** Opening THE DATA block **

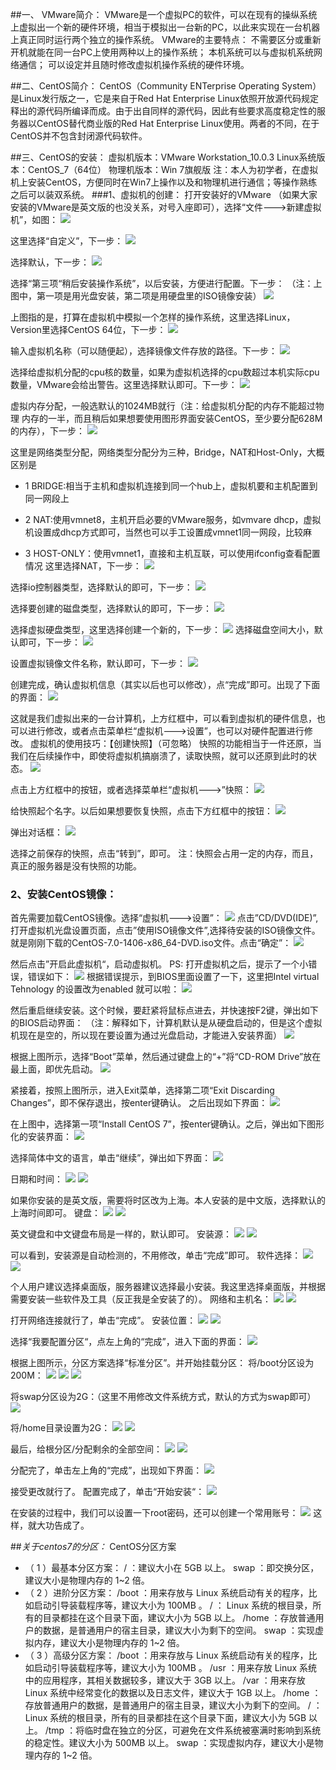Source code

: ##一、 VMware简介：
VMware是一个虚拟PC的软件，可以在现有的操纵系统上虚拟出一个新的硬件环境，相当于模拟出一台新的PC，以此来实现在一台机器上真正同时运行两个独立的操作系统。
VMware的主要特点：
不需要区分或重新开机就能在同一台PC上使用两种以上的操作系统；
本机系统可以与虚拟机系统网络通信；
可以设定并且随时修改虚拟机操作系统的硬件环境。

##二、CentOS简介：
CentOS（Community ENTerprise Operating System）是Linux发行版之一，它是来自于Red Hat Enterprise Linux依照开放源代码规定释出的源代码所编译而成。由于出自同样的源代码，因此有些要求高度稳定性的服务器以CentOS替代商业版的Red Hat Enterprise Linux使用。两者的不同，在于CentOS并不包含封闭源代码软件。

##三、CentOS的安装：
虚拟机版本：VMware Workstation_10.0.3
Linux系统版本：CentOS_7（64位）
物理机版本：Win 7旗舰版
注：本人为初学者，在虚拟机上安装CentOS，方便同时在Win7上操作以及和物理机进行通信；等操作熟练之后可以装双系统。
###1、虚拟机的创建：
打开安装好的VMware （如果大家安装的VMware是英文版的也没关系，对号入座即可），选择“文件--->新建虚拟机”，如图：
![](http://note.youdao.com/yws/res/10/E6B366552E8B42598DFD343A52272571)

这里选择“自定义”，下一步：
![](http://note.youdao.com/yws/res/9/5C85643FD54A4391960B373B55F9AA3D)

选择默认，下一步：
![](http://note.youdao.com/yws/res/8/04631823F22B4EB2AF4253B063ED75EB)

选择“第三项“稍后安装操作系统”，以后安装，方便进行配置。下一步：
（注：上图中，第一项是用光盘安装，第二项是用硬盘里的ISO镜像安装）
![](http://note.youdao.com/yws/res/12/F9157F3729E24335BD921AB34C9E8F3D)

上图指的是，打算在虚拟机中模拟一个怎样的操作系统，这里选择Linux，Version里选择CentOS 64位，下一步：
![](http://note.youdao.com/yws/res/11/6EA2AE87D9514DB7ADDEDE99A2AA6538)

输入虚拟机名称（可以随便起），选择镜像文件存放的路径。下一步：
![](http://note.youdao.com/yws/res/13/904FE12B0B6C48B29D5AC0AA7EB0B103)

选择给虚拟机分配的cpu核的数量，如果为虚拟机选择的cpu数超过本机实际cpu数量，VMware会给出警告。这里选择默认即可。下一步：
![](http://note.youdao.com/yws/res/14/43605DC30D8D4A09AFE89730FA0F98DC)

虚拟内存分配，一般选默认的1024MB就行（注：给虚拟机分配的内存不能超过物理 内存的一半，而且稍后如果想要使用图形界面安装CentOS，至少要分配628M的内存），下一步：
![](http://note.youdao.com/yws/res/15/6F51AC791D594FBA822B3757A66B0F9C)

这里是网络类型分配，网络类型分配分为三种，Bridge，NAT和Host-Only，大概区别是
* 1 BRIDGE:相当于主机和虚拟机连接到同一个hub上，虚拟机要和主机配置到同一网段上

* 2 NAT:使用vmnet8，主机开启必要的VMware服务，如vmvare dhcp，虚拟机设置成dhcp方式即可，当然也可以手工设置成vmnet1同一网段，比较麻
* 3 HOST-ONLY：使用vmnet1，直接和主机互联，可以使用ifconfig查看配置情况
这里选择NAT，下一步：
![](http://note.youdao.com/yws/res/16/D4B6CA1ABF7D4246A6F438B075E56FB0)

选择io控制器类型，选择默认的即可，下一步：
![](http://note.youdao.com/yws/res/17/7E720260B22746C38E84B78EA9EDE6EB)

选择要创建的磁盘类型，选择默认的即可，下一步：
![](http://note.youdao.com/yws/res/18/C6BD98FDC9CB478E9144AD5EC50CE588)

选择虚拟硬盘类型，这里选择创建一个新的，下一步：
![](http://note.youdao.com/yws/res/19/8244620023A54FF196042BDD311C6A06)
选择磁盘空间大小，默认即可，下一步：
![](http://note.youdao.com/yws/res/20/86640155B5A24610B6193BA7907F8E4F)

设置虚拟镜像文件名称，默认即可，下一步：
![](http://note.youdao.com/yws/res/21/A12BBE72BAEE4A7F8B53F6031D322ECA)

创建完成，确认虚拟机信息（其实以后也可以修改），点“完成”即可。出现了下面的界面：
![](http://note.youdao.com/yws/res/22/11A4261429BE4922A807CE5505B55792)

这就是我们虚拟出来的一台计算机，上方红框中，可以看到虚拟机的硬件信息，也可以进行修改，或者点击菜单栏“虚拟机--->设置”，也可以对硬件配置进行修改。
虚拟机的使用技巧：【创建快照】（可忽略）
快照的功能相当于一件还原，当我们在后续操作中，即使将虚拟机搞崩溃了，读取快照，就可以还原到此时的状态。
![](http://note.youdao.com/yws/res/24/C875893CF92542EEAE3A205F7B53DAE3)

点击上方红框中的按钮，或者选择菜单栏“虚拟机--->”快照：
![](http://note.youdao.com/yws/res/25/F71C899CD1164DB49171EF4070635D67)

给快照起个名字。以后如果想要恢复快照，点击下方红框中的按钮：
![](http://note.youdao.com/yws/res/23/8003FE221DE543C18D3FB6D5DE6EEEA4)

弹出对话框：
![](http://note.youdao.com/yws/res/28/B8DCD4739E124CE69A23A5EC713CDE24)

选择之前保存的快照，点击“转到”，即可。
注：快照会占用一定的内存，而且，真正的服务器是没有快照的功能。
### 2、安装CentOS镜像：
首先需要加载CentOS镜像。选择“虚拟机--->设置”：
![](http://note.youdao.com/yws/res/26/D014D8856A3B470781B425F22E4757A4)
点击”CD/DVD(IDE)”,打开虚拟机光盘设置页面，点击”使用ISO镜像文件”,选择待安装的ISO镜像文件。就是刚刚下载的CentOS-7.0-1406-x86_64-DVD.iso文件。点击“确定”：
![](http://note.youdao.com/yws/res/27/F07447AEF1FB44A99F97EC9B7C31DDE5)

然后点击”开启此虚拟机“，启动虚拟机。
PS:
打开虚拟机之后，提示了一个小错误，错误如下：
![](http://note.youdao.com/yws/res/30/04C3BDCE117443478892520E4C7A5C66)
根据错误提示，到BIOS里面设置了一下，这里把Intel virtual Tehnology 的设置改为enabled 就可以啦：
![](http://note.youdao.com/yws/res/29/ABECAB34F85C4A27A567AF8BA0BEAAD9)

然后重启继续安装。这个时候，要赶紧将鼠标点进去，并快速按F2键，弹出如下的BIOS启动界面：
（注：解释如下，计算机默认是从硬盘启动的，但是这个虚拟机现在是空的，所以现在要设置为通过光盘启动，才能进入安装界面）
![](http://note.youdao.com/yws/res/31/447BB18BB52149DCBB5CC2145BFCFCA1)

根据上图所示，选择“Boot”菜单，然后通过键盘上的“+”将“CD-ROM Drive”放在最上面，即优先启动。
![](http://note.youdao.com/yws/res/32/CF0AB87F3F29428F81786C5CC8B3652B)

紧接着，按照上图所示，进入Exit菜单，选择第二项“Exit Discarding Changes”，即不保存退出，按enter键确认。
之后出现如下界面：
![](http://note.youdao.com/yws/res/33/BC96DADAFE2B4EE2BBF3EC1DC95F60FD)

在上图中，选择第一项“Install CentOS 7”，按enter键确认。之后，弹出如下图形化的安装界面：
![](http://note.youdao.com/yws/res/34/98138DE3C4814F6283F6F9789E0F1084)

选择简体中文的语言，单击“继续”，弹出如下界面：
![](http://note.youdao.com/yws/res/37/4F4F13C5F84C4A6FBE97A25D1CCA29EE)

日期和时间：
![](http://note.youdao.com/yws/res/36/51CEA38FE7844D64A1134935B85B47E6)
![](http://note.youdao.com/yws/res/35/3B9FECC08C2F488CB191B067A1D7BABE)

如果你安装的是英文版，需要将时区改为上海。本人安装的是中文版，选择默认的上海时间即可。
键盘：
![](http://note.youdao.com/yws/res/39/F3F2A396469844668E9CA35853010629)
![](http://note.youdao.com/yws/res/38/D547F8819F04435D949530291FFB2562)

英文键盘和中文键盘布局是一样的，默认即可。
安装源：
![](http://note.youdao.com/yws/res/40/599B6129951D4ECEB57B248163EDA77E)
![](http://note.youdao.com/yws/res/41/629E9A341DF34944971D4B0CF75783BE)

可以看到，安装源是自动检测的，不用修改，单击“完成”即可。
软件选择：
![](http://note.youdao.com/yws/res/42/2C245770F0104FE785B345534477BECA)
![](http://note.youdao.com/yws/res/44/76CBF71FFB6B463DB84E4EE6DD8D37FB)

个人用户建议选择桌面版，服务器建议选择最小安装。我这里选择桌面版，并根据需要安装一些软件及工具（反正我是全安装了的）。
网络和主机名：
![](http://note.youdao.com/yws/res/43/5203C4349B084DF5B86ECA4D6DD5B42F)
![](http://note.youdao.com/yws/res/46/AD3E710C2A164092A059D66C105D87BD)

打开网络连接就行了，单击“完成”。
安装位置：
![](http://note.youdao.com/yws/res/45/0601E16B4D0E48EAAFBF78443E3E4E18)
![](http://note.youdao.com/yws/res/47/6462F90292354D719803CEA0761DB63B)

选择“我要配置分区“，点左上角的“完成”，进入下面的界面：
![](http://note.youdao.com/yws/res/48/AAFA758D086E4B01A01C00C942E131F9)

根据上图所示，分区方案选择“标准分区”。并开始挂载分区：
将/boot分区设为200M：
![](http://note.youdao.com/yws/res/49/926DC09A33D1414DB11FC305CD6F8707)
![](http://note.youdao.com/yws/res/50/0E5B10155CB5416D9001A015C1ABB445)
![](http://note.youdao.com/yws/res/51/2E4B2D5B0A2E4EF59568AD31CC0F08CD)

将swap分区设为2G：（这里不用修改文件系统方式，默认的方式为swap即可）
![](http://note.youdao.com/yws/res/52/95C5AE9ADAAF47C588DF9DCEC3DE9645)

将/home目录设置为2G：
![](http://note.youdao.com/yws/res/54/785CC015D289499388B6B0DB8C725CBA)
![](http://note.youdao.com/yws/res/55/EBC4778472DC4070AF609A87B7B178A9)

最后，给根分区/分配剩余的全部空间：
![](http://note.youdao.com/yws/res/53/B8F4BF3E71814EBE9AE9D49BFDDA521B)
![](http://note.youdao.com/yws/res/56/1023707CE50D47B89A6116B8F0F419A1)

分配完了，单击左上角的“完成”，出现如下界面：
![](http://note.youdao.com/yws/res/58/7715F8910CB44C3D85A9DBC486DB202F)

接受更改就行了。
配置完成了，单击“开始安装“：
![](http://note.youdao.com/yws/res/57/09590EA12B434527961B070A7415E73E)

在安装的过程中，我们可以设置一下root密码，还可以创建一个常用账号：
![](http://note.youdao.com/yws/res/59/9FD82500452B40679B79D61CF3C0994D)
这样，就大功告成了。

##*关于centos7的分区：*
CentOS分区方案 
* （ 1 ）最基本分区方案：
/ ：建议大小在 5GB 以上。 
swap ：即交换分区，建议大小是物理内存的 1~2 倍。
* （ 2 ）进阶分区方案：
/boot ：用来存放与 Linux 系统启动有关的程序，比如启动引导装载程序等，建议大小为 100MB 。 
/ ： Linux 系统的根目录，所有的目录都挂在这个目录下面，建议大小为 5GB 以上。 
/home ：存放普通用户的数据，是普通用户的宿主目录，建议大小为剩下的空间。 
swap ：实现虚拟内存，建议大小是物理内存的 1~2 倍。
* （ 3 ）高级分区方案：
/boot ：用来存放与 Linux 系统启动有关的程序，比如启动引导装载程序等，建议大小为 100MB 。 
/usr ：用来存放 Linux 系统中的应用程序，其相关数据较多，建议大于 3GB 以上。 
/var ：用来存放 Linux 系统中经常变化的数据以及日志文件，建议大于 1GB 以上。 
/home ：存放普通用户的数据，是普通用户的宿主目录，建议大小为剩下的空间。 
/ ： Linux 系统的根目录，所有的目录都挂在这个目录下面，建议大小为 5GB 以上。 
/tmp ：将临时盘在独立的分区，可避免在文件系统被塞满时影响到系统的稳定性。建议大小为 500MB 以上。 
swap ：实现虚拟内存，建议大小是物理内存的 1~2 倍。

** Closing THE DATA block **

There is a line with "选择给虚拟机分配的cpu核的" and a line with "这里是网络类型分配，网络类型" above. Copy exactly those two lines and all lines between them, with nothing else.

__WRITTEN SOLUTION__:
选择给虚拟机分配的cpu核的数量，如果为虚拟机选择的cpu数超过本机实际cpu数量，VMware会给出警告。这里选择默认即可。下一步：
![](http://note.youdao.com/yws/res/14/43605DC30D8D4A09AFE89730FA0F98DC)

虚拟内存分配，一般选默认的1024MB就行（注：给虚拟机分配的内存不能超过物理 内存的一半，而且稍后如果想要使用图形界面安装CentOS，至少要分配628M的内存），下一步：
![](http://note.youdao.com/yws/res/15/6F51AC791D594FBA822B3757A66B0F9C)

这里是网络类型分配，网络类型分配分为三种，Bridge，NAT和Host-Only，大概区别是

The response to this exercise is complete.